In Public, the World Health Organization Praised China’s Early COVID Response. In Private, They Had Concerns.
As World Health Organization officials publicly praised China in the critical early weeks of the outbreak of what would come to be known as COVID-19, they privately expressed concern about the government’s lack of transparency and worried that the WHO would be accused of failing to warn the world.
The revelation comes in leaked recordings obtained by the Associated Press and shared with FRONTLINE that are heard in the upcoming FRONTLINE documentary China’s COVID Secrets, a coproduction with the BBC.
“We’ve all been, or some of us, we’ve been here before, in 2003 [during the SARS outbreak],” Dr. Michael Ryan, who was overseeing the WHO’s response to the emerging outbreak, says in a leaked recording from early January 2020. “This is exactly the same scenario.

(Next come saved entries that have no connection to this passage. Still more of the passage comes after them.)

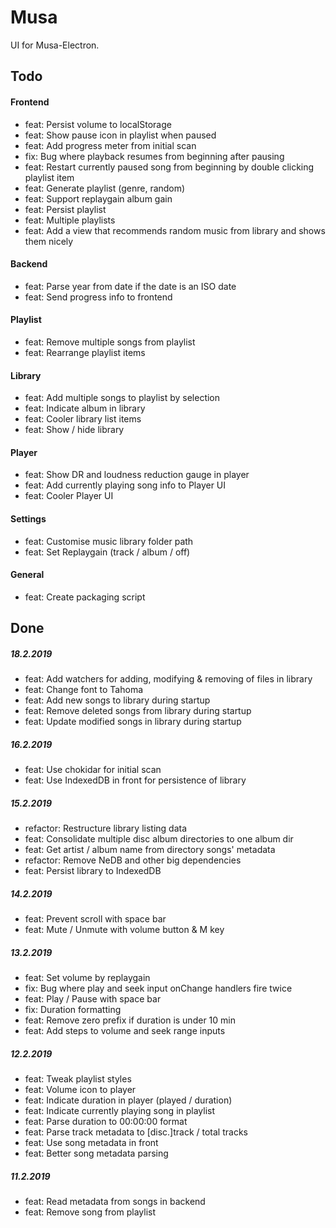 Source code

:# Musa

UI for Musa-Electron.

## Todo

#### Frontend

- feat: Persist volume to localStorage
- feat: Show pause icon in playlist when paused
- feat: Add progress meter from initial scan
- fix: Bug where playback resumes from beginning after pausing
- feat: Restart currently paused song from beginning by double clicking playlist item
- feat: Generate playlist (genre, random)
- feat: Support replaygain album gain
- feat: Persist playlist
- feat: Multiple playlists
- feat: Add a view that recommends random music from library and shows them nicely

#### Backend

- feat: Parse year from date if the date is an ISO date
- feat: Send progress info to frontend

#### Playlist

- feat: Remove multiple songs from playlist
- feat: Rearrange playlist items

#### Library

- feat: Add multiple songs to playlist by selection
- feat: Indicate album in library
- feat: Cooler library list items
- feat: Show / hide library

#### Player

- feat: Show DR and loudness reduction gauge in player
- feat: Add currently playing song info to Player UI
- feat: Cooler Player UI

#### Settings

- feat: Customise music library folder path
- feat: Set Replaygain (track / album / off)

#### General

- feat: Create packaging script

## Done

##### 18.2.2019

- feat: Add watchers for adding, modifying & removing of files in library
- feat: Change font to Tahoma
- feat: Add new songs to library during startup
- feat: Remove deleted songs from library during startup
- feat: Update modified songs in library during startup

##### 16.2.2019

- feat: Use chokidar for initial scan
- feat: Use IndexedDB in front for persistence of library

##### 15.2.2019

- refactor: Restructure library listing data
- feat: Consolidate multiple disc album directories to one album dir
- feat: Get artist / album name from directory songs' metadata
- refactor: Remove NeDB and other big dependencies
- feat: Persist library to IndexedDB

##### 14.2.2019

- feat: Prevent scroll with space bar
- feat: Mute / Unmute with volume button & M key

##### 13.2.2019

- feat: Set volume by replaygain
- fix: Bug where play and seek input onChange handlers fire twice
- feat: Play / Pause with space bar
- fix: Duration formatting
- feat: Remove zero prefix if duration is under 10 min
- feat: Add steps to volume and seek range inputs

##### 12.2.2019

- feat: Tweak playlist styles
- feat: Volume icon to player
- feat: Indicate duration in player (played / duration)
- feat: Indicate currently playing song in playlist
- feat: Parse duration to 00:00:00 format
- feat: Parse track metadata to [disc.]track / total tracks
- feat: Use song metadata in front
- feat: Better song metadata parsing

##### 11.2.2019

- feat: Read metadata from songs in backend
- feat: Remove song from playlist
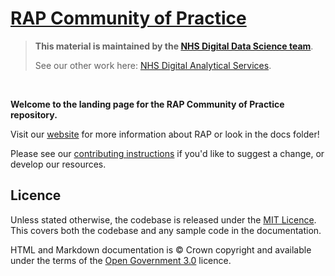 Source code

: # [RAP Community of Practice](https://NHSDigital.github.io/rap-community-of-practice/)

> **This material is maintained by the [NHS Digital Data Science team](mailto:datascience@nhs.net)**.
>
> See our other work here: [NHS Digital Analytical Services](https://github.com/NHSDigital/data-analytics-services).

<br>

**Welcome to the landing page for the RAP Community of Practice repository.**

Visit our [website](https://NHSDigital.github.io/rap-community-of-practice/) for more information about RAP or look in the docs folder!

Please see our [contributing instructions][1] if you'd like to suggest a change, or develop our resources.

## Licence

Unless stated otherwise, the codebase is released under the [MIT Licence][2]. This covers both the codebase and any sample code in the documentation.

HTML and Markdown documentation is © Crown copyright and available under the terms of the [Open Government 3.0](https://www.nationalarchives.gov.uk/doc/open-government-licence/version/3/) licence.

[1]: ./CONTRIBUTE.md
[2]: ./LICENCE
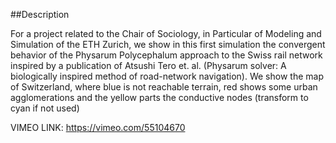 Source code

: ##Description

For a project related to the Chair of Sociology, in Particular of Modeling and Simulation of the ETH Zurich, we show in this first simulation the convergent behavior of the Physarum Polycephalum approach to the Swiss rail network inspired by a publication of Atsushi Tero et. al. (Physarum solver: A
biologically inspired method of road-network navigation). We show the map of Switzerland, where blue is not reachable terrain, red shows some urban agglomerations and the yellow parts the conductive nodes (transform to cyan if not used)

VIMEO LINK: https://vimeo.com/55104670
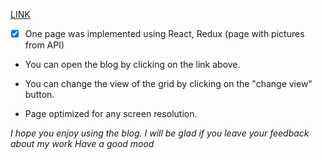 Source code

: [LINK](https://alexandr123454.github.io/photo/)

- [x] One page was implemented using React, Redux (page with pictures from API)

- You can open the blog by clicking on the link above.

- You can change the view of the grid by clicking on the "change view" button.
- Page optimized for any screen resolution.

_I hope you enjoy using the blog._
_I will be glad if you leave your feedback about my work_
_Have a good mood_ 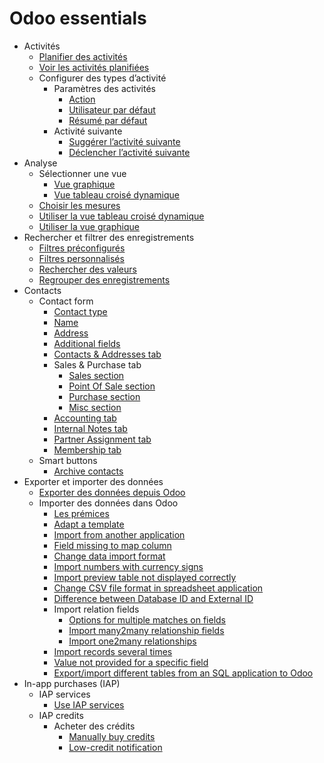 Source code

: # Odoo essentials

  * Activités
    * [Planifier des activités](essentials/activities.html#schedule-activities)
    * [Voir les activités planifiées](essentials/activities.html#view-scheduled-activities)
    * Configurer des types d’activité
      * Paramètres des activités
        * [Action](essentials/activities.html#action)
        * [Utilisateur par défaut](essentials/activities.html#default-user)
        * [Résumé par défaut](essentials/activities.html#default-summary)
      * Activité suivante
        * [Suggérer l’activité suivante](essentials/activities.html#suggest-next-activity)
        * [Déclencher l’activité suivante](essentials/activities.html#trigger-next-activity)
  * Analyse
    * Sélectionner une vue
      * [Vue graphique](essentials/reporting.html#graph-view)
      * [Vue tableau croisé dynamique](essentials/reporting.html#pivot-view)
    * [Choisir les mesures](essentials/reporting.html#choosing-measures)
    * [Utiliser la vue tableau croisé dynamique](essentials/reporting.html#using-the-pivot-view)
    * [Utiliser la vue graphique](essentials/reporting.html#using-the-graph-view)
  * Rechercher et filtrer des enregistrements
    * [Filtres préconfigurés](essentials/search.html#preconfigured-filters)
    * [Filtres personnalisés](essentials/search.html#custom-filters)
    * [Rechercher des valeurs](essentials/search.html#search-for-values)
    * [Regrouper des enregistrements](essentials/search.html#group-records)
  * Contacts
    * Contact form
      * [Contact type](essentials/contacts.html#contact-type)
      * [Name](essentials/contacts.html#name)
      * [Address](essentials/contacts.html#address)
      * [Additional fields](essentials/contacts.html#additional-fields)
      * [Contacts & Addresses tab](essentials/contacts.html#contacts-addresses-tab)
      * Sales & Purchase tab
        * [Sales section](essentials/contacts.html#sales-section)
        * [Point Of Sale section](essentials/contacts.html#point-of-sale-section)
        * [Purchase section](essentials/contacts.html#purchase-section)
        * [Misc section](essentials/contacts.html#misc-section)
      * [Accounting tab](essentials/contacts.html#accounting-tab)
      * [Internal Notes tab](essentials/contacts.html#internal-notes-tab)
      * [Partner Assignment tab](essentials/contacts.html#partner-assignment-tab)
      * [Membership tab](essentials/contacts.html#membership-tab)
    * Smart buttons
      * [Archive contacts](essentials/contacts.html#archive-contacts)
  * Exporter et importer des données
    * [Exporter des données depuis Odoo](essentials/export_import_data.html#export-data-from-odoo)
    * Importer des données dans Odoo
      * [Les prémices](essentials/export_import_data.html#get-started)
      * [Adapt a template](essentials/export_import_data.html#adapt-a-template)
      * [Import from another application](essentials/export_import_data.html#import-from-another-application)
      * [Field missing to map column](essentials/export_import_data.html#field-missing-to-map-column)
      * [Change data import format](essentials/export_import_data.html#change-data-import-format)
      * [Import numbers with currency signs](essentials/export_import_data.html#import-numbers-with-currency-signs)
      * [Import preview table not displayed correctly](essentials/export_import_data.html#import-preview-table-not-displayed-correctly)
      * [Change CSV file format in spreadsheet application](essentials/export_import_data.html#change-csv-file-format-in-spreadsheet-application)
      * [Difference between Database ID and External ID](essentials/export_import_data.html#difference-between-database-id-and-external-id)
      * Import relation fields
        * [Options for multiple matches on fields](essentials/export_import_data.html#options-for-multiple-matches-on-fields)
        * [Import many2many relationship fields](essentials/export_import_data.html#import-many2many-relationship-fields)
        * [Import one2many relationships](essentials/export_import_data.html#import-one2many-relationships)
      * [Import records several times](essentials/export_import_data.html#import-records-several-times)
      * [Value not provided for a specific field](essentials/export_import_data.html#value-not-provided-for-a-specific-field)
      * [Export/import different tables from an SQL application to Odoo](essentials/export_import_data.html#export-import-different-tables-from-an-sql-application-to-odoo)
  * In-app purchases (IAP)
    * IAP services
      * [Use IAP services](essentials/in_app_purchase.html#use-iap-services)
    * IAP credits
      * Acheter des crédits
        * [Manually buy credits](essentials/in_app_purchase.html#manually-buy-credits)
        * [Low-credit notification](essentials/in_app_purchase.html#low-credit-notification)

Endlessly trying to get updates from China. … The danger now, despite our good intent … especially if something happens … there will be a lot of finger-pointing.”
“Those concerns are not something they ever aired publicly,” Dake Kang, an AP reporter, says in the film. “Instead, they basically deferred to China.”
At the time of the recorded meetings, the WHO was receiving some crucial information from the media rather than from the Chinese government, which initially said the new disease was viral pneumonia. Kang says a pivotal moment came when the WHO heard The Wall Street Journal was going to report that Chinese authorities believed they had identified a novel coronavirus. In one of the recordings, Ryan expresses frustration around China’s claim that there was no clear evidence of human-to-human transmission.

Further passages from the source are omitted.